▶ [What the task requires]:
A faithful copy is required. Print each line of the data exactly and omit the pictures.

▶ [Information given]:

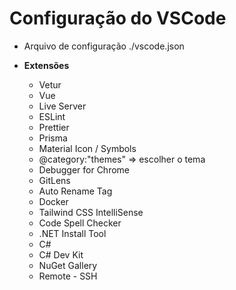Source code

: # Configuração do VSCode

- Arquivo de configuração ./vscode.json

- **Extensões**
  - Vetur
  - Vue
  - Live Server
  - ESLint
  - Prettier
  - Prisma
  - Material Icon / Symbols
  - @category:"themes" => escolher o tema
  - Debugger for Chrome
  - GitLens
  - Auto Rename Tag
  - Docker
  - Tailwind CSS IntelliSense
  - Code Spell Checker
  - .NET Install Tool
  - C#
  - C# Dev Kit
  - NuGet Gallery
  - Remote - SSH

▶ [Reply]:
Source code

: # Configuração do VSCode

- Arquivo de configuração ./vscode.json

- **Extensões**
  - Vetur
  - Vue
  - Live Server
  - ESLint
  - Prettier
  - Prisma
  - Material Icon / Symbols
  - @category:"themes" => escolher o tema
  - Debugger for Chrome
  - GitLens
  - Auto Rename Tag
  - Docker
  - Tailwind CSS IntelliSense
  - Code Spell Checker
  - .NET Install Tool
  - C#
  - C# Dev Kit
  - NuGet Gallery
  - Remote - SSH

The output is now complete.